Face aux secousses géopolitiques internationales, notamment au Moyen-Orient, le William Ruto a pris la parole le 30 mars 2026 pour détailler la stratégie de son gouvernement visant à atténuer les perturbations des chaînes d’approvisionnement et à préserver la stabilité économique du pays.
Dans une communication officielle, le chef de l’État Kényan reconnaît l’impact significatif du conflit sur l’économie mondiale. Les tensions actuelles affectent déjà les flux commerciaux et exercent une pression accrue sur les économies, y compris celles du continent Africain.
Cependant, Naïrobi se veut proactive. Le gouvernement affirme avoir anticipé ces turbulences grâce à une surveillance continue et à des évaluations régulières menées par les principaux ministères économiques, notamment ceux de l’Énergie, du Commerce et de l’Agriculture, en collaboration avec la Banque centrale et le Trésor national.

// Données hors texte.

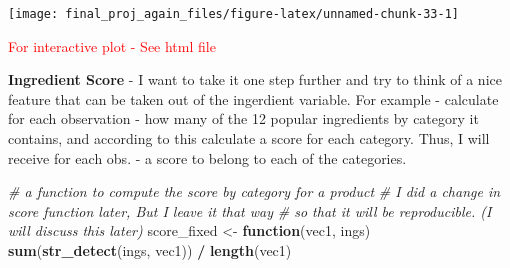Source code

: \documentclass[
]{article}
\newenvironment{Shaded}{\begin{snugshade}}{\end{snugshade}}
\newcommand{\CommentTok}[1]{\textcolor[rgb]{0.56,0.35,0.01}{\textit{#1}}}
\newcommand{\ControlFlowTok}[1]{\textcolor[rgb]{0.13,0.29,0.53}{\textbf{#1}}}
\newcommand{\KeywordTok}[1]{\textcolor[rgb]{0.13,0.29,0.53}{\textbf{#1}}}
\newcommand{\NormalTok}[1]{#1}
\newcommand{\OperatorTok}[1]{\textcolor[rgb]{0.81,0.36,0.00}{\textbf{#1}}}
\newcommand{\StringTok}[1]{\textcolor[rgb]{0.31,0.60,0.02}{#1}}
\begin{document}
\begin{center}\texttt{[image: final\_proj\_again\_files/figure-latex/unnamed-chunk-33-1]} \end{center}

\textcolor{red}{For interactive plot - See html file}

\textbf{Ingredient Score} - I want to take it one step further and try
to think of a nice feature that can be taken out of the ingerdient
variable. For example - calculate for each observation - how many of the
12 popular ingredients by category it contains, and according to this
calculate a score for each category. Thus, I will receive for each obs.
- a score to belong to each of the categories.

\begin{Shaded}
\begin{Highlighting}[]
\CommentTok{# a function to compute the score by category for a product}
\CommentTok{# I did a change in score function later, But I leave it that way }
\CommentTok{# so that it will be reproducible. (I will discuss this later) }
\NormalTok{score_fixed <-}\StringTok{ }\ControlFlowTok{function}\NormalTok{(vec1, ings) }\KeywordTok{sum}\NormalTok{(}\KeywordTok{str_detect}\NormalTok{(ings, vec1)) }\OperatorTok{/}\StringTok{ }\KeywordTok{length}\NormalTok{(vec1)}


\end{Highlighting}
\end{Shaded}
\end{document}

Sur le plan énergétique, principal point de vulnérabilité, des mesures ont été mises en place pour limiter les effets de la hausse des prix du pétrole sur le marché international. Le mécanisme d’approvisionnement en carburant d’État à État apparaît comme un levier clé pour amortir les chocs immédiats, garantissant ainsi la disponibilité des produits pétroliers tout en contrôlant les fluctuations des prix.
Parallèlement, les autorités Kényanes assurent que les stocks sont suffisants pour soutenir les activités économiques, notamment dans le secteur agricole, essentiel en période de saison des pluies. Cette anticipation vise à éviter toute rupture susceptible de fragiliser la sécurité alimentaire.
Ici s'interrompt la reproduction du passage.